Maybank's note, as terse as it was, was unusually revelatory; it said it was calling off the talks “in the light of recent developments.” Little guessing was needed to figure out what that was. Wahid elaborates on the “recent developments” to StarBizWeek: “... the recent transaction has set an expectation among certain shareholders on the valuation of RHB. We believe that a transaction that will benefit all stakeholders, including our own shareholders, may be challenging to achieve based on the price expectations that have been created.” On hindsight wisdom, it's near impossible to have two deals a sale of a strategic block and a wholesale acquisition involving the same entity, taking place almost concurrently without jeopardising someone's interest. Therein lay the writing on the wall.
From the glass half-full perspective, an astute corporate observer appears relieved: “I'm pleased that the parties have the discipline not to push ahead when good sense dictates they should stand down. What would be bad is inspite of all these (high) expectations, they went ahead. That would show indiscipline and lack of maturity and would have done injustice to Maybank or CIMB.”
“What would have been ideal is to exchange the shares at realistic prices and reap the gains in the uplift of share price after the merger,” he adds.
The strong arm of the regulator
Bank Negara's regulatory hand, guided by the overriding compass for industry consolidation, in the entire saga is hard to miss right from the start.
Without the central bank's blessings (or was it cajoling?), the two banking juggernauts may not have stepped up to the plate as fast as they did to start merger talks with RHB Cap. Their almost mirrored and closely-timed statements on receiving the regulator's nod to talk to RHB Cap board and its substantial shareholders somewhat reflect this.
Cementing this notion is the twin step late this week by both to bow out of the merger plans. “If one had walked out of submitting an offer while the other stayed, it would be easier to believe that the central bank had little to do with this. They were competing with each other for RHB Cap. But instead, both pulled out together, which is telling,” says an observer.
The merger idea was largely dictated by a single denominator the race for scale. Whichever way it swung (Maybank-RHB Cap or CIMB-RHB Cap), it could have created the largest banking group in the region in terms of market value, a clear market leader in Malaysia and bolster their overseas operations. The merged entity would have also cosied up even closer to three of Singapore's banking heavyweights, which have held the near-indomitable top three spots based on the assets in the region. Now, wouldn't that have been something to cheer about?

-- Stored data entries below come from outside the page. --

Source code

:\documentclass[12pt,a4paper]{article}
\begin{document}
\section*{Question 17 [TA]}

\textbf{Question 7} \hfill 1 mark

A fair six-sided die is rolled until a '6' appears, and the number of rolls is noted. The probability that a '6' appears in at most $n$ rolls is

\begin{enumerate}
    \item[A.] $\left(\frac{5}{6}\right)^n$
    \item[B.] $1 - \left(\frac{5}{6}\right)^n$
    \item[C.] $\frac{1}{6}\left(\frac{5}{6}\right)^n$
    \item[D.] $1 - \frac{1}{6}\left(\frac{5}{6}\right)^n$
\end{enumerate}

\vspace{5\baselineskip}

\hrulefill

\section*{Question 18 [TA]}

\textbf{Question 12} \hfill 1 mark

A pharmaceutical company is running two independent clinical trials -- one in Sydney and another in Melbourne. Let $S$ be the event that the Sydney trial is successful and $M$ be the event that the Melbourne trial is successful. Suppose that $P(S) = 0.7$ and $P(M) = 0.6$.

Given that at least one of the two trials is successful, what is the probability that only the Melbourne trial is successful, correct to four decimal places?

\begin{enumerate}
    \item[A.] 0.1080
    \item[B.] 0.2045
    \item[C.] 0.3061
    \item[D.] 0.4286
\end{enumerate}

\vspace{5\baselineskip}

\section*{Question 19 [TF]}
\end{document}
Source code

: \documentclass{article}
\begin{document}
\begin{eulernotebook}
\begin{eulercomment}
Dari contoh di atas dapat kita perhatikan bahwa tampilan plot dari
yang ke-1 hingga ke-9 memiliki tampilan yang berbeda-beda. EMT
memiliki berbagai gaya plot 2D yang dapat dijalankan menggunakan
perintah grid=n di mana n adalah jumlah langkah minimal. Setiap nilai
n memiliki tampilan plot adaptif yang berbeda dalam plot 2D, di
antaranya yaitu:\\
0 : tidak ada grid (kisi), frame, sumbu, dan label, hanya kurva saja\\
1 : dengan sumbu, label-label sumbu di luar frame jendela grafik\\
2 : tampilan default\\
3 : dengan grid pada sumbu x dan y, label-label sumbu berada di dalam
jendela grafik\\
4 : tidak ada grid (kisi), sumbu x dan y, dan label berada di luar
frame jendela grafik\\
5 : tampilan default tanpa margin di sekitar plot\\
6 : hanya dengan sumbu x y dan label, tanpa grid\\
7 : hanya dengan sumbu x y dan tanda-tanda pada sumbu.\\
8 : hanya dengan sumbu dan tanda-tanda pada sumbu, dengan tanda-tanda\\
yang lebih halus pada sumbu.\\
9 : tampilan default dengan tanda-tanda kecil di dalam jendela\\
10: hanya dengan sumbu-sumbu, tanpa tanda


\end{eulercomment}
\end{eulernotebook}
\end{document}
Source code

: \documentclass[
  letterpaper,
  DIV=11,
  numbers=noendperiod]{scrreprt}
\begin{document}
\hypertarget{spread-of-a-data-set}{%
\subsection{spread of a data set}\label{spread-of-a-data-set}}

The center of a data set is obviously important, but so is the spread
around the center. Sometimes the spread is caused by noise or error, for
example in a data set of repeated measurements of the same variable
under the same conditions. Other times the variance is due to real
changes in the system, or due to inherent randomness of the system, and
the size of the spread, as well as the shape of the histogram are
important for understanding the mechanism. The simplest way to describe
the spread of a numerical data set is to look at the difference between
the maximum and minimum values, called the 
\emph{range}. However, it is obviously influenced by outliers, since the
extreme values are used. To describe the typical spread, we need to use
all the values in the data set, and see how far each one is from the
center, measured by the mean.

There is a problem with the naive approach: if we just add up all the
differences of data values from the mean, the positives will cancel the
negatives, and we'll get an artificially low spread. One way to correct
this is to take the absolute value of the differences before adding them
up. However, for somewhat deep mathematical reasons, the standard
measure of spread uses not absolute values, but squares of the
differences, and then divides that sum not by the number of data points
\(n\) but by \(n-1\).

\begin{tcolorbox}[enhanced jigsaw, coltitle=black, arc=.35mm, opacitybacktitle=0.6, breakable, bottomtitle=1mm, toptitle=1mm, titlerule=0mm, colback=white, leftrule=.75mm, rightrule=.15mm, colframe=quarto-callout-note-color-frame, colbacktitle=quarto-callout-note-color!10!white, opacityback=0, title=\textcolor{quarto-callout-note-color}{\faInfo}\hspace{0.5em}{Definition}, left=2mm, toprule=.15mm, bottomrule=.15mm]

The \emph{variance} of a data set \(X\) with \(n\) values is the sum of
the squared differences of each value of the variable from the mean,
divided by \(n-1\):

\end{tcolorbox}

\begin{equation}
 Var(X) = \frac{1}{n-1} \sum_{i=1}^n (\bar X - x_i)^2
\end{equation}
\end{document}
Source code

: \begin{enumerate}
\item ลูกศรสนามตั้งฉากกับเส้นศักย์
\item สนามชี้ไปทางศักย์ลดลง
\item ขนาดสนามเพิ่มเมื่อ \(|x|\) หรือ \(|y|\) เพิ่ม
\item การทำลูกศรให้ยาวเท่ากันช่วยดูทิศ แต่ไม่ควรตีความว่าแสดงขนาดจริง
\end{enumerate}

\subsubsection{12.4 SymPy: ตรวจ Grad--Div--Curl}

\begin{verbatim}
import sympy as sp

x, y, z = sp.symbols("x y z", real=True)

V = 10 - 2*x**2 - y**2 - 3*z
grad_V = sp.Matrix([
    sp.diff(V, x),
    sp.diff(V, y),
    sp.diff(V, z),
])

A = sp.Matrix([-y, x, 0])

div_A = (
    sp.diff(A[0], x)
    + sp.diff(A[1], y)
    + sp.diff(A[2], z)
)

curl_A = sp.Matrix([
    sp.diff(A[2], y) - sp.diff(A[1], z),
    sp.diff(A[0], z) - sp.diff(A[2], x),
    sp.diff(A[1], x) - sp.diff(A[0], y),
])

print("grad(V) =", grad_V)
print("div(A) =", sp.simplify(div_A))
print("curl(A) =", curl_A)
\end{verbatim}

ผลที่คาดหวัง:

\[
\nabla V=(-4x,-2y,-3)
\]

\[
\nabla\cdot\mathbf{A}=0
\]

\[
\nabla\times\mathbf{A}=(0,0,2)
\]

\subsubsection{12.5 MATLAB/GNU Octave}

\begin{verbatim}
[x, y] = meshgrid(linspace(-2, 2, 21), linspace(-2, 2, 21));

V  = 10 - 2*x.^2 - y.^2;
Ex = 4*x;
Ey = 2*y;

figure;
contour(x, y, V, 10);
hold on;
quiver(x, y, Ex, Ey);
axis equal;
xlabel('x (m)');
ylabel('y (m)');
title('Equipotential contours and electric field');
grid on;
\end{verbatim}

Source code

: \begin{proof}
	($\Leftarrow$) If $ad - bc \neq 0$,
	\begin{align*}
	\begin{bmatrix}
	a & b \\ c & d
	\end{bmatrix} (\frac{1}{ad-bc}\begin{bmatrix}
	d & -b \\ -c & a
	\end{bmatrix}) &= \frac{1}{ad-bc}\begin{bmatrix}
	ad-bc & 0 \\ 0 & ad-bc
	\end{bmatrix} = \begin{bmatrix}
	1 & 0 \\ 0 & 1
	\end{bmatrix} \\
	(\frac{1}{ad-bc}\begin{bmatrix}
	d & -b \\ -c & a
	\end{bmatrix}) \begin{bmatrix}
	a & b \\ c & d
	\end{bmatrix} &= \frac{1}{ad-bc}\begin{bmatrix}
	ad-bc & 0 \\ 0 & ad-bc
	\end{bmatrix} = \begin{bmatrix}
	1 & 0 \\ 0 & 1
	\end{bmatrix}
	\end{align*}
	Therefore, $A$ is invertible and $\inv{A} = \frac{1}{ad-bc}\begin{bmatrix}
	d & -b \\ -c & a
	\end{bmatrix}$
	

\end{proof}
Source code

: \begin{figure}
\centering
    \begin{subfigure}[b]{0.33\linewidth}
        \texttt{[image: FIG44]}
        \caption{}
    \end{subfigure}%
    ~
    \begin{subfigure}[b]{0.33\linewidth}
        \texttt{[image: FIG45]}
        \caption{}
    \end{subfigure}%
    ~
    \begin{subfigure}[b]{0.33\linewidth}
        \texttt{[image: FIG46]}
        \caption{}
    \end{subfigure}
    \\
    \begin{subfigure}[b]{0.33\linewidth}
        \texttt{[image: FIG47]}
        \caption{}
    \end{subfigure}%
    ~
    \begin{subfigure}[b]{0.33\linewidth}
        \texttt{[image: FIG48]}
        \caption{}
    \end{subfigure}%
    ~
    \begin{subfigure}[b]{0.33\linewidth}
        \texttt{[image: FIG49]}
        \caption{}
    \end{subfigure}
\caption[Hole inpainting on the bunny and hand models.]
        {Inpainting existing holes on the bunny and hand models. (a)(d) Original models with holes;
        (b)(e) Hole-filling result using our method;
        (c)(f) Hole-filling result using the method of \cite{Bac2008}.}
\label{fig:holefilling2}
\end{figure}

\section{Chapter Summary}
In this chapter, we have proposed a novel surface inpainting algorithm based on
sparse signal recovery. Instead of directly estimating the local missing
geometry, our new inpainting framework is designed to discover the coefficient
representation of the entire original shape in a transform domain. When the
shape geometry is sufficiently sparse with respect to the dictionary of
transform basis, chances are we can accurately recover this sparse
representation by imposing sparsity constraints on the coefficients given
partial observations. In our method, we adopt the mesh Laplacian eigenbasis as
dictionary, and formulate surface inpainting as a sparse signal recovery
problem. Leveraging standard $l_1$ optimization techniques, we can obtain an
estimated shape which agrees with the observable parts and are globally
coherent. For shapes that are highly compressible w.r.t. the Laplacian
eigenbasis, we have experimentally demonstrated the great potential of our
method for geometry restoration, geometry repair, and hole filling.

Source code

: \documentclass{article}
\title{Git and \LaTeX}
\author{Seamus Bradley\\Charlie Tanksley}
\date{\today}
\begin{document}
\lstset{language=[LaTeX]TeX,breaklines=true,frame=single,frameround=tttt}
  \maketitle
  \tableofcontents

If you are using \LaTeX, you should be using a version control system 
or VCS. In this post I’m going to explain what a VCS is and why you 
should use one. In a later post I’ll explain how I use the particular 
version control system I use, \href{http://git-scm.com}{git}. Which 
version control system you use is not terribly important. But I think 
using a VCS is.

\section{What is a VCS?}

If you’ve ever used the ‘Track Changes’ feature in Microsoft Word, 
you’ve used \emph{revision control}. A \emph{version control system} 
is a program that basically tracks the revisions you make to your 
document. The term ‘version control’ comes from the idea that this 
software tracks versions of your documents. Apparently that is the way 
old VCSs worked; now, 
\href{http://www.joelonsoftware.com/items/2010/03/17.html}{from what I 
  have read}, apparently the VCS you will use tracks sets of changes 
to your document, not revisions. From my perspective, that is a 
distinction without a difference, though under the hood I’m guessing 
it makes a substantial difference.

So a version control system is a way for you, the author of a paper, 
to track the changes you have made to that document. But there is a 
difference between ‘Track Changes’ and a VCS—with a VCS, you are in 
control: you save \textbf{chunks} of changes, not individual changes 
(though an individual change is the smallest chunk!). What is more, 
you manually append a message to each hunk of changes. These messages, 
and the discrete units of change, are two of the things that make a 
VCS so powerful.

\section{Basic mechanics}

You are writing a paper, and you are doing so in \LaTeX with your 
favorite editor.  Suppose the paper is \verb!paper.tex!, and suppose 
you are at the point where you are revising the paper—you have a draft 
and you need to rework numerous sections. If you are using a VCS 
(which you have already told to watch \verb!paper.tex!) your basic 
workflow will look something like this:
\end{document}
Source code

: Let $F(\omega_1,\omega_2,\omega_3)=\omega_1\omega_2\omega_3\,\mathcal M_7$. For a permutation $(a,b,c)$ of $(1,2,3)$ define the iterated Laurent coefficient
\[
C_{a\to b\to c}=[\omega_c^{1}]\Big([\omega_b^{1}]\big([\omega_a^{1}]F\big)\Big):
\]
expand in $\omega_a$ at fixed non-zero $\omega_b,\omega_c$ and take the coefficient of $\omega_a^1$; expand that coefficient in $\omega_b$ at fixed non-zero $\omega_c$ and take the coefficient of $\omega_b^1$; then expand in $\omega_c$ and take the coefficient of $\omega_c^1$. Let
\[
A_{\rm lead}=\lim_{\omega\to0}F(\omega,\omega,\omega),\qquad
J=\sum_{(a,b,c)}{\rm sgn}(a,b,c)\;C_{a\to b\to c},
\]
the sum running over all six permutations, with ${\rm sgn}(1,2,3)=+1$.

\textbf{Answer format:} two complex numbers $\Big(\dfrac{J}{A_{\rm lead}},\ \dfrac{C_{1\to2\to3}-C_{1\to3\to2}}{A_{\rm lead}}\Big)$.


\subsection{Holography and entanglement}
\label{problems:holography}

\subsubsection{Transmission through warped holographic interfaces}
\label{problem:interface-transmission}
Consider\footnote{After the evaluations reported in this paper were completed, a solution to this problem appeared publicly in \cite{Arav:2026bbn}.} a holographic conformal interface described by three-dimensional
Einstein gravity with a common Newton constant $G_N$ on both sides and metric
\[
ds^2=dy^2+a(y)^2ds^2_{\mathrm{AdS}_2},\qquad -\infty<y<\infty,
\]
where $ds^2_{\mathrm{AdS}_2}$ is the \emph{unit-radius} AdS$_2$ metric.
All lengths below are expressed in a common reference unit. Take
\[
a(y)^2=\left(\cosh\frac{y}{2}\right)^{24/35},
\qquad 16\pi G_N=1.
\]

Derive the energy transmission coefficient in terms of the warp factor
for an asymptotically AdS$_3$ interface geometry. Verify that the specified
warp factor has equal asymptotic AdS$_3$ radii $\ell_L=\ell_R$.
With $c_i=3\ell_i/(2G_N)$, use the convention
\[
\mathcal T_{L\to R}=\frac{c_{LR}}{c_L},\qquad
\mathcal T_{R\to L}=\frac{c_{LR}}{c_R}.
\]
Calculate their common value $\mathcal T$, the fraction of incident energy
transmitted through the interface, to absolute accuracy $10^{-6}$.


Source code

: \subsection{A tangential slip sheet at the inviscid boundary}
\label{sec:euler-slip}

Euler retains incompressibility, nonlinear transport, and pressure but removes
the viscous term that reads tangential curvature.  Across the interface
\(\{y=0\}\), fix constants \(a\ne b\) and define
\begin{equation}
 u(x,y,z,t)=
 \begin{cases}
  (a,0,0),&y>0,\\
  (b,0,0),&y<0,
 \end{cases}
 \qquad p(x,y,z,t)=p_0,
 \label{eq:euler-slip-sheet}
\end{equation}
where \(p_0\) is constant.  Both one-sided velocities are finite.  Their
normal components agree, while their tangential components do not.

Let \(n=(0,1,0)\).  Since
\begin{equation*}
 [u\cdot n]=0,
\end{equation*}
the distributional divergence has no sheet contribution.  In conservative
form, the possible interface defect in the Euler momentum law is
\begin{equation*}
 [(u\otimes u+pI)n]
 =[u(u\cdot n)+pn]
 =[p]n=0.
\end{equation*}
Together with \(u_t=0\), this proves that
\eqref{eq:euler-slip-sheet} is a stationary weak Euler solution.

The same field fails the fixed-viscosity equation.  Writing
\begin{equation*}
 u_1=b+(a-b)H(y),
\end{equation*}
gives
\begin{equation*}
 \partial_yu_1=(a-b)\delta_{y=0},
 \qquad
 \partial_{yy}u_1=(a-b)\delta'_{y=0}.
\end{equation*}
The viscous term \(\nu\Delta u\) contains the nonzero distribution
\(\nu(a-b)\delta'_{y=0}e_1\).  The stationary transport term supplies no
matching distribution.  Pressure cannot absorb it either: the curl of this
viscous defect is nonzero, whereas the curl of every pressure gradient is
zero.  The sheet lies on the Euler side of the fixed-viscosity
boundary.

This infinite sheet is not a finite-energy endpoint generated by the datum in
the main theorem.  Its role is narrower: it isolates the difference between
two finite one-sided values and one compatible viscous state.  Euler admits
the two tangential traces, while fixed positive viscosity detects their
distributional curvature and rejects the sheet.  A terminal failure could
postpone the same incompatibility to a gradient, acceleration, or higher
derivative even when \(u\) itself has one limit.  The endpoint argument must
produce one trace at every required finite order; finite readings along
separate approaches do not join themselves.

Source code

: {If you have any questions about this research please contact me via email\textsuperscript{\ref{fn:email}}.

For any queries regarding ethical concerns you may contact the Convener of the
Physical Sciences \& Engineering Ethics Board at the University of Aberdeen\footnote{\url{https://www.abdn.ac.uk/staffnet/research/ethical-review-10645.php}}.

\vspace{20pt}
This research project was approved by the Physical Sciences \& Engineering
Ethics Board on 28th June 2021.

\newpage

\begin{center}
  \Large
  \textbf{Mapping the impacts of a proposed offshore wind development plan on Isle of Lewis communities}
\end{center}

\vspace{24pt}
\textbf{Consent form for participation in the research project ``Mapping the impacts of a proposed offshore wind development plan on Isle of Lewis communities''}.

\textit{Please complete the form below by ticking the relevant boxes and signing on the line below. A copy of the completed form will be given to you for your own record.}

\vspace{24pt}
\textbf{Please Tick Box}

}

Even so, the potential grandeur was somewhat muffled by the murky synergistic benefits and potential substantial duplication issues which could arise from the merger with either one.
Credit Suisse in an earlier report had cited “substantial overlap resulting in excess staff and branches” as a key challenge in the potential merger. Given the upcoming general elections, which it said is likely in 2012, “we doubt authorities would agree to allow either bank to shed excess staff.”
In other words, not many were convinced by the cost synergies to be extracted from the union. It is for this very reason that OSK Research wasted no time (one day after Maybank and CIMB nixed the deal to be exact) to echo a rumour of AMMB entering the RHB Cap merger fray, given it's a better fit, hence a “marriage of equals.”
The local research house also expressed that it was not surprised by the turn of events: “This piece of news did not entirely come as a surprise given the fact that the proposed merger with RHB Capital was rumored to have been at the invitation of the central bank rather than initiated by CIMB or Maybank. As such, pricing and the rationale for a synergistic merger were key stumbling blocks from the start.”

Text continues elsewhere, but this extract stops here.